Introduction

Despite increasing mentions in news media and other venues over the past two decades, data mining activity continues to be largely transparent to the world. Most of the time, we never even notice that it's happening, unless something goes wrong. For example, in March of 2018, worldwide news broke about a massive-scale data analytics project involving a company called Cambridge Analytica and its use of tens of millions of data records it acquired through Facebook. Suddenly, people were aware of data mining, or at least one specific project that used it, and some people became quite passionate about it. Yet Cambridge Analytica, which filed for bankruptcy in May of 2018 in the wake of their data-related scandal, is hardly alone in using data and analytics. Most companies now use some form of data mining, whether to better understand customers, improve sales and marketing, or to measure their own performance internally.

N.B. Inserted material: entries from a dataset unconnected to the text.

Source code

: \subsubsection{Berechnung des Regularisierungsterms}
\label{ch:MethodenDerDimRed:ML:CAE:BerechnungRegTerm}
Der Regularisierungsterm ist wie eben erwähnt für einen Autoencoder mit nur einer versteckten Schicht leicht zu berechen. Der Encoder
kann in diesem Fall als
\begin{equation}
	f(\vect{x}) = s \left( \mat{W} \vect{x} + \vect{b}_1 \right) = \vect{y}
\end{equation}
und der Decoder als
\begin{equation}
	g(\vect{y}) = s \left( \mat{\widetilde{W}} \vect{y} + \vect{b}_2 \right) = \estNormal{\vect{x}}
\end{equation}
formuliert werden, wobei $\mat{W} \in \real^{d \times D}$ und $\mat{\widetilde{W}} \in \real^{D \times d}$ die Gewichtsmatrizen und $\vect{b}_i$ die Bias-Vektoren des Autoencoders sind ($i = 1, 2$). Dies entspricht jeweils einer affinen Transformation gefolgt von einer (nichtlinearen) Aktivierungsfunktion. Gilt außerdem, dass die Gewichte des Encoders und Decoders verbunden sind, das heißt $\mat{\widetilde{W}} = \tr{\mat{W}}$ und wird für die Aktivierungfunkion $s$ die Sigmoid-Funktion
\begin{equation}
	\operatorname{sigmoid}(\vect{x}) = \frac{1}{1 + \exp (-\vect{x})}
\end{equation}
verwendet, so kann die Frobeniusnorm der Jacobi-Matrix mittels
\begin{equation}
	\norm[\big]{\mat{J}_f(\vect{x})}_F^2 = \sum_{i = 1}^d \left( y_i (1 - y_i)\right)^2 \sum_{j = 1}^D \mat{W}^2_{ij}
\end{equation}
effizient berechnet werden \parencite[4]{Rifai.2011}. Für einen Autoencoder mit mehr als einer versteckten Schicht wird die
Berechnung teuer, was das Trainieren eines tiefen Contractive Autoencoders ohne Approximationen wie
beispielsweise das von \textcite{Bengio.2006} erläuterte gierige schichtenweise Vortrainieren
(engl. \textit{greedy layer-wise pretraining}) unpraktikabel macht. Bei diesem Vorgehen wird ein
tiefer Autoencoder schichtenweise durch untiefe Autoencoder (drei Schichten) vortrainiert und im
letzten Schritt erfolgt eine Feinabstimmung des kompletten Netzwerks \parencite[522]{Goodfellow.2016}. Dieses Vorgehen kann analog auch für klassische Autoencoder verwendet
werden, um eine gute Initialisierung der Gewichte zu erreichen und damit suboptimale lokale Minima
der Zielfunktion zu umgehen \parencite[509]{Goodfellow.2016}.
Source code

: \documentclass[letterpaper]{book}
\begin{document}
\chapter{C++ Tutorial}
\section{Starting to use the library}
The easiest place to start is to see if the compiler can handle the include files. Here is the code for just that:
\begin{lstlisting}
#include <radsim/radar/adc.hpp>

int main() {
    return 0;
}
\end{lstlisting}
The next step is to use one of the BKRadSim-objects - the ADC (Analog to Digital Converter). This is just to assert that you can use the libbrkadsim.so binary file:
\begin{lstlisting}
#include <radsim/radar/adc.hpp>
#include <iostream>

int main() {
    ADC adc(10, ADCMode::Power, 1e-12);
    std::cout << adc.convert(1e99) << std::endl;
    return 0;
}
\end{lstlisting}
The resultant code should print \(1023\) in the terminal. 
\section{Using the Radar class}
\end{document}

Whenever we sign up for a grocery store shopping card, place a purchase using a credit or debit card, respond to a survey, play a game or use an app on a smartphone, or just generally peruse the World Wide Web, we are creating data. Have you ever stopped to think about why companies like Google, Facebook, and Twitter offer so many services for free, and how they can afford to do so? We exchange not having to pay for those organizations' ability to collect data on our behaviors. Most of our online and app-based browsing, shopping, and social media posting behaviors are now recorded as data. These data are stored in large sets on powerful computers owned by the companies we deal with every day. Lying within those data sets are patterns—indicators of our interests, our habits, and our preferences and tendencies. Data mining allows people to locate and interpret those patterns, helping them make better informed decisions and better serve their customers. Those may seem like wonderful benefits, and they are, but there are also concerns about the practice of data mining. Privacy monitoring groups are particularly vocal about organizations that amass vast quantities of data, some of which can be very personal in nature. While not the primary focus of this book, we do dedicate a chapter at the end to the topic of ethics, and it is important for you to be cognizant of the privacy concerns that data mining may raise. You should ensure that you conduct your own data mining activities in ways that respect people more than process and protect the rights of individuals represented in your data sets.

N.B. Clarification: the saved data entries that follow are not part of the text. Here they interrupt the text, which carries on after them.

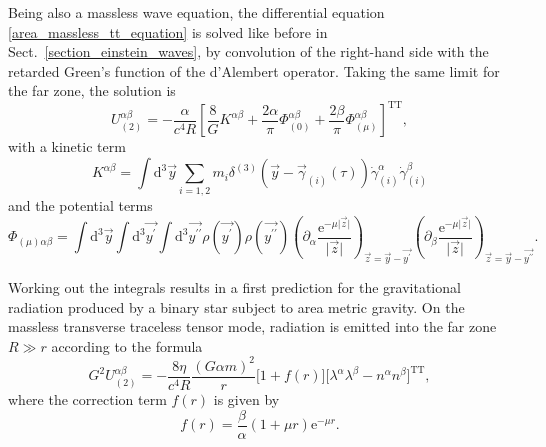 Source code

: Being also a massless wave equation, the differential equation \eqref{area_massless_tt_equation} is solved like before in Sect.~\ref{section_einstein_waves}, by convolution of the right-hand side with the retarded Green's function of the d'Alembert operator. Taking the same limit for the far zone, the solution is
\begin{equation}
  U^{\alpha\beta}_{(2)} = -\frac{\alpha}{c^4R}\left\lbrack \frac{8}{G} K^{\alpha\beta} + \frac{2\alpha}{\pi}\Phi^{\alpha\beta}_{(0)} + \frac{2\beta}{\pi}\Phi^{\alpha\beta}_{(\mu)} \right\rbrack^\text{TT},
\end{equation}
with a kinetic term
\begin{equation}
  K^{\alpha\beta} = \int\mathrm d^3\vec y\sum_{i=1,2}m_i\delta^{(3)}(\vec y-\vec\gamma_{(i)}(\tau))\dot\gamma^\alpha_{(i)}\dot\gamma^\beta_{(i)}
\end{equation}
and the potential terms
\begin{equation}
  \Phi_{(\mu)\alpha\beta} = \int\mathrm d^3\vec y \int\mathrm d^3\vec{y^\prime} \int\mathrm d^3\vec{y^{\prime\prime}} \rho(\vec{y^\prime}) \rho(\vec{y^{\prime\prime}}) \left(\partial_\alpha\frac{\mathrm e^{-\mu\lvert\vec z\rvert}}{\lvert\vec z\rvert}\right)_{\!\!\vec z=\vec y-\vec{y^\prime}} \left(\partial_\beta\frac{\mathrm e^{-\mu\lvert\vec z\rvert}}{\lvert\vec z\rvert}\right)_{\!\!\vec z=\vec y-\vec{y^{\prime\prime}}}.
\end{equation}

Working out the integrals results in a first prediction for the gravitational radiation produced by a binary star subject to area metric gravity. On the massless transverse traceless tensor mode, radiation is emitted into the far zone $R\gg r$ according to the formula
\begin{equation}\label{area_metric_radiation_massless}
  G^2 U^{\alpha\beta}_{(2)} = -\frac{8\eta}{c^4 R} \frac{(G\alpha m)^2}{r}\lbrack 1+f(r)\rbrack \lbrack\lambda^\alpha\lambda^\beta - n^\alpha n^\beta\rbrack^\text{TT},
\end{equation}
where the correction term $f(r)$ is given by
\begin{equation}
    f(r) = \frac{\beta}{\alpha}(1 + \mu r)\mathrm e^{-\mu r}.
\end{equation}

The intent of this book is to introduce you to concepts and practices common in data mining. It is intended primarily for students and business professionals who are interested in using information systems and technologies to solve organizational problems by mining data, but who may not have a formal background or education in computer science. Although data mining is the fusion of applied statistics, logic, artificial intelligence, machine learning, and data management systems, you are not required to have a strong background in these fields to use this book. Introductory college-level courses in statistics and databases would be helpful, but are not absolutely necessary. Care has been taken to explain the necessary concepts and techniques required to successfully learn how to mine data.

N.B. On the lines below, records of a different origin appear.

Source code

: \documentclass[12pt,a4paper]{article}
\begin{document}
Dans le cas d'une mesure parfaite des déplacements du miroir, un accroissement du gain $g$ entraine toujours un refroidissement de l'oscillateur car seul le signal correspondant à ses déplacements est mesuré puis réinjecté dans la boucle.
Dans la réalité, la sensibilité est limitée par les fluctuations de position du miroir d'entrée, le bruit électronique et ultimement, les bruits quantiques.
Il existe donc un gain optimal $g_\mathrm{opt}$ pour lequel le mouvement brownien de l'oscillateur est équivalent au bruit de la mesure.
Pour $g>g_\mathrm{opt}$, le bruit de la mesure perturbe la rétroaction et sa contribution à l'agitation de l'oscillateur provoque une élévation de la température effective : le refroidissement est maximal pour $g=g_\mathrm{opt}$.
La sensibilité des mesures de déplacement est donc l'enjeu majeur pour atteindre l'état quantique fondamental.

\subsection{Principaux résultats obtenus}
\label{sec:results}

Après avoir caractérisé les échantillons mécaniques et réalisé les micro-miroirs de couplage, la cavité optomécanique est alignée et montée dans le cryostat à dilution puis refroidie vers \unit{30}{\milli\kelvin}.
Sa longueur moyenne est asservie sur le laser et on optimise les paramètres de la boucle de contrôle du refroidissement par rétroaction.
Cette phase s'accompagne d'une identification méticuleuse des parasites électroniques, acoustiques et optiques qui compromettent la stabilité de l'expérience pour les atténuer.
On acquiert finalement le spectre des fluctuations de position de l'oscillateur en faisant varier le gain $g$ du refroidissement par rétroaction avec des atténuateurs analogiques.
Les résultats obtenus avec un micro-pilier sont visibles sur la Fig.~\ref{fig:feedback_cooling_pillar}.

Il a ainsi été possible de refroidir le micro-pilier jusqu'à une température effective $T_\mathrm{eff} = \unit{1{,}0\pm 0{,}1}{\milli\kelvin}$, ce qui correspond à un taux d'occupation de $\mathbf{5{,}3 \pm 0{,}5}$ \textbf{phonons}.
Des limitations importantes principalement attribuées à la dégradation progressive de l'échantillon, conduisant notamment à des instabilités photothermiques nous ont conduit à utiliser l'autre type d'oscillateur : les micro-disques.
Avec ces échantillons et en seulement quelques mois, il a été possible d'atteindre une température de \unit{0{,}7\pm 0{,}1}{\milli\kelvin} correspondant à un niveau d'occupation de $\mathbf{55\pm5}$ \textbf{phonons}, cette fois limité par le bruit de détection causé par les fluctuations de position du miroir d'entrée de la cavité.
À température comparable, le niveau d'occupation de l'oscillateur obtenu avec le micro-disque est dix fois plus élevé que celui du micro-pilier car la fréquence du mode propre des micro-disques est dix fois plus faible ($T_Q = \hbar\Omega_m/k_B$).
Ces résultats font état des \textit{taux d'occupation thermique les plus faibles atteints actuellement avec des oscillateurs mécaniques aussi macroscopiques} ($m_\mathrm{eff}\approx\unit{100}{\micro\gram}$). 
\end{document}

Each chapter in this book explains a data mining concept or technique or a group of techniques. You should understand that the book is not designed to be an instruction manual or tutorial for the tools we will use (primarily RapidMiner and R). These software packages are capable of many types of data analysis, and this text is not intended to cover all of their capabilities, but rather it is intended to illustrate how these software tools can be used to perform certain kinds of data manipulation and mining. The book is also not exhaustive; it includes a variety of common data mining techniques, but RapidMiner and R are capable of many, many data mining tasks that are not covered in this book.

The chapters all follow a common format. First, chapters will present a scenario referred to as Context and Perspective. This section in each chapter will help you gain a real-world idea about a certain kind of problem that data mining can help solve. It is intended to help you think of ways that the data mining technique in that chapter can be applied to organizational problems you might face. Following Context and Perspective, a set of Learning Objectives is offered. The idea behind these chapter sections is that each chapter is designed to teach you something new about data mining. By listing the objectives at the beginning of the chapter, you will have a better idea of what you should expect to learn by reading it. Following the learning objectives, each chapter's step-by-step example will enable you to work through an actual data mining task. For most chapters, these sections will follow the phases of a data mining methodology called CRISP-DM, which will be explained shortly. Finally, after the main concepts of the chapter have been delivered, each chapter concludes with a Chapter Summary, a set of Review Questions to help reinforce the main points of the chapter, and one or more Exercises to allow you to try your hand at applying what was taught in the chapter.